Непростая история - рассказать о себе, объяснить, почему я, собственно, в зеленом списке. Непростая, потому что неприятная. Ну, что уж, попытаюсь.
Как мне видится, последние несколько лет - самые тяжелые в моей жизни. Не объективно тяжелые, я отлично знаю, какие беды бывают у людей, но субъективно - очень.
Началось все, наверное, с волонтерки, с тех нескольких лет, когда в 14-16 году я помогала армейским и не только. Я писала уже, что это были самые прекрасные и самые ужасные годы для меня. Прекрасные - потому что я делала что-то по-настоящему значимое, помогала людям выживать и воевать, а еще потому, что никогда раньше так не ощущала связи с духом, как будто мне все время помогали ...Кто? Б-г? Ангелы? Дух? Я не знаю. Но помогали.
А ужасные - потому что я не могла вместить в себя и принять кошмар происходящего, и все откладывала на потом, чтобы не терять эффективность.
Я все откладывала на потом.
Но потом не случилось. Как только мне перестали звонить военные с просьбами о помощи, у мамы диагностировали онкологию, 3 стадию. Из тех, что не лечится.
К этому времени я и так уже была не очень. Мне диагностировали посттравматический синдром со всеми вытекающими. А тут - с мамой такое.
Я у мамы одна, и поэтому провожать маму полтора года довелось мне.
И эти полтора года в некотором смысле были гораздо ужаснее предыдущих, потому что не было надежды спасти, я могла лишь договориться с врачами, положить в больницу, анализы, химия, химия, химия, переливание крови, операция, ну, и так далее. Это очень тяжело, правда.
Потом мама умерла.
Я не уверена, что испытания даются нам по силам. Я вот, например, очень хрупкая и ранимая. Это не заметно снаружи, наверное, но я-то знаю.
Я не могу сказать, что я это все пережила. Нет, я многое сделала, как мне видится. Мне удалось освоить, в какой-то мере, ужас и горе, которые вывалились на меня вместе с войной. Я, правда, прорабатывала самое страшное, кусками. И, как мне кажется, преуспела. Да, я это делала техниками школы.

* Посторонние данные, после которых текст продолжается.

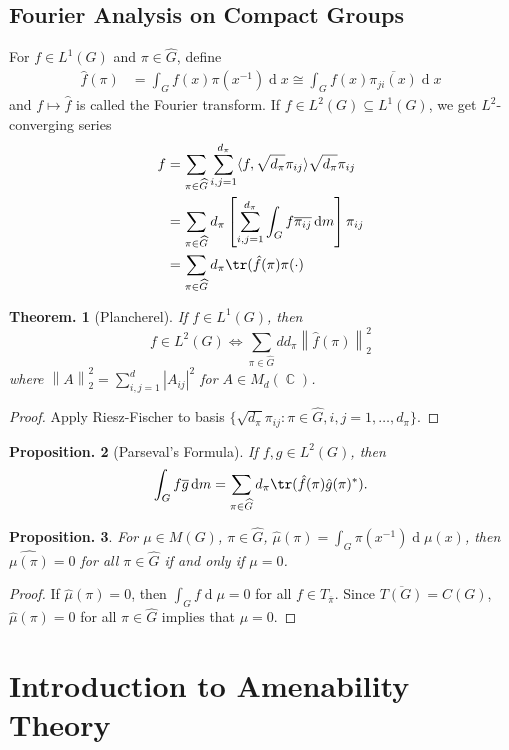 \documentclass[11pt, a4paper]{memoir}
\DeclareMathOperator{\C}{{\mathbb{C}}}
\newcommand{\norm}[1]{\ensuremath{\left\lVert#1\right\rVert}}
\theoremstyle{change}
\newtheorem{theorem}{Theorem.}[section]
\newtheorem{proposition}[theorem]{Proposition.}
\theoremstyle{plain}
\theoremstyle{nonumberplain}
\newtheorem{proof}{Proof}
\renewcommand{\d}[1]{\ensuremath{\operatorname{d}\!{#1}}}
\numberwithin{equation}{section}
\begin{document}
\subsection{Fourier Analysis on Compact Groups}
For $f\in L^1(G)$ and $\pi\in\widehat{G}$, define
\begin{align*}
    \hat{f}(\pi) &= \int_G f(x)\pi(x^{-1})\d{x}\cong\int_Gf(x)\overline{\pi_{ji}(x)}\d{x}
\end{align*}
and $f\mapsto\hat{f}$ is called the Fourier transform.
If $f\in L^2(G)\subseteq L^1(G)$, we get $L^2$-converging series
\begin{align*}
    f &= \sum_{\pi\in\widehat{G}}\sum_{i,j=1}^{d_\pi}\langle f,\sqrt{d_\pi}\pi_{ij}\rangle\sqrt{d_\pi}\pi_{ij}\\
      &= \sum_{\pi\in\widehat{G}}d_\pi\left[\sum_{i,j=1}^{d_\pi}\int_G f\overline{\pi_{ij}}\d{m}\right]\pi_{ij}\\
      &= \sum_{\pi\in\widehat{G}}d_\pi\tr(\hat{f}(\pi)\pi(\cdot)
\end{align*}
\begin{theorem}[Plancherel]
    If $f\in L^1(G)$, then
    \begin{equation*}
        f\in L^2(G)\iff\sum_{\pi\in\widehat{G}}dd_\pi\norm{\hat{f}(\pi)}_2^2
    \end{equation*}
    where $\norm{A}_2^2=\sum_{i,j=1}^d|A_{ij}|^2$ for $A\in M_d(\C)$.
\end{theorem}
\begin{proof}
    Apply Riesz-Fischer to basis $\{\sqrt{d_\pi}\pi_{ij}:\pi\in\widehat{G},i,j=1,\ldots,d_\pi\}$.
\end{proof}
\begin{proposition}[Parseval's Formula]
    If $f,g\in L^2(G)$, then
    \begin{equation*}
        \int_Gf\overline{g}\d{m}=\sum_{\pi\in\widehat{G}}d_{\pi}\tr(\hat{f}(\pi)\hat{g}(\pi)^*).
    \end{equation*}
\end{proposition}
\begin{proposition}
    For $\mu\in M(G)$, $\pi\in\widehat{G}$, $\hat{\mu}(\pi)=\int_G\pi(x^{-1})\d{\mu(x)}$, then $\hat{\mu(\pi)}=0$ for all $\pi\in\widehat{G}$ if and only if $\mu=0$.
\end{proposition}
\begin{proof}
    If $\hat{\mu}(\pi)=0$, then $\int_G f\d{\mu}=0$ for all $f\in T_{\overline{\pi}}$.
    Since $\overline{T(G)}=C(G)$, $\hat{\mu}(\pi)=0$ for all $\pi\in\widehat{G}$ implies that $\mu=0$.
\end{proof}
\section{Introduction to Amenability Theory}
\end{document}
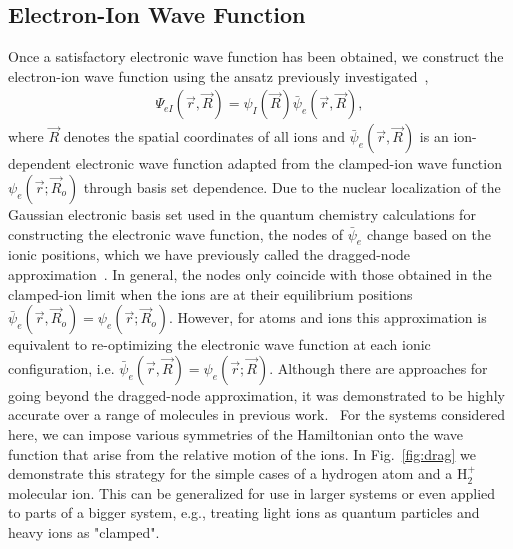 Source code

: \documentclass[pra,superscriptaddress,groupedaddress,twocolumn]{revtex4}
\begin{document}
\subsection{Electron-Ion Wave Function}

Once a satisfactory electronic wave function has been obtained, we construct the electron-ion wave function using the ansatz previously investigated~\cite{Tubman_ECG},
\begin{align}
\Psi_{eI}(\vec{r},\vec{R})=\psi_I(\vec{R})\bar{\psi}_e(\vec{r},\vec{R}), \label{eq:psi}
\end{align}
where $\vec{R}$ denotes the spatial coordinates of all ions and $\bar{\psi}_e(\vec{r},\vec{R})$ is an ion-dependent electronic wave function adapted from the clamped-ion wave function $\psi_e(\vec{r};\vec{R}_o)$ through basis set dependence. Due to the nuclear localization of the Gaussian electronic basis set used in the quantum chemistry calculations for constructing the electronic wave function, the nodes of $\bar{\psi}_e$ change based on the ionic positions, which we have previously called the dragged-node approximation~\cite{Tubman_ECG}. In general, the nodes only coincide with those obtained in the clamped-ion limit when the ions are at their equilibrium positions $\bar{\psi}_e(\vec{r},\vec{R}_o)=\psi_e(\vec{r};\vec{R}_o)$. However, for atoms and ions this approximation is equivalent to re-optimizing the electronic wave function at each ionic configuration, i.e. $\bar{\psi}_e(\vec{r},\vec{R})=\psi_e(\vec{r};\vec{R})$. Although there are approaches for going beyond the dragged-node approximation, it was demonstrated to be highly accurate over a range of molecules in previous work.~\cite{Tubman_ECG} For the systems considered here, we can impose various symmetries of the Hamiltonian onto the wave function that arise from the relative motion of the ions. In Fig.~\ref{fig:drag} we demonstrate this strategy for the simple cases of a hydrogen atom and a H$_2^+$ molecular ion. This can be generalized for use in larger systems or even applied to parts of a bigger system, e.g., treating light ions as quantum particles and heavy ions as "clamped".
\end{document}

Я также работала с тем ужасом, которым стал для меня мамин уход. А также с родовыми программами, которые для меня - отдельный трындец. В чем-то я преуспела, как мне видится. Во всяком случае, когда я ложусь спать, я не вспоминаю последние, самые страшные мамины три недели в больнице. Раньше они накрывали меня, теперь - нет. Ну, и не только это, конечно.
Еще я, в какой-то мере, лечилась медикаментозно от посттравматического синдрома.
Да, все - в какой-то мере.
Возможно, я все-таки сломалась. Или существенно надломилась.
А, может, я просто перестала чувствовать себя нужной. Дети выросли и отвечают за себя сами. А для себя я жить, наверное, как-то не умею. Я не знала, что это так, но, видимо, так.
И я как будто застыла в янтаре. Как будто наложила на себя обет молчания: не общаюсь почти ни с кем, потому что не чувствую себя нужной. Да и интересной не чувствую.
Ничего толком не делаю - живу с пассивных доходов, не кучеряво, но достаточно.
Как будто умерла. Меня нет нигде во внешнем мире. И это очень тяжело, правда.
Хорошо, что есть мои самые близкие люди. Я могу их любить и заботиться о них, хоть им это и не нужно, наверное.
В общем, я чувствую себя выпотрошенной и неживой. Но хорошо помню, как это - быть живой и наполненной.
Поэтому - кому писать? Кому могут быть интересны мои слова? Слова должны происходить изнутри, а что у меня внутри, кроме пустоты и боли?
Есть такой анекдот: встает мужик после грандиозной попойки, смотрит на себя в зеркало и говорит:
-Мдаааа, на работу идти некому.
Так и у меня: на работу некому, жизнь жить тоже толком некому.
Получилось длинно, и, наверное, слезливо. Но Гриша просил честно, поэтому у меня - вот как-то так.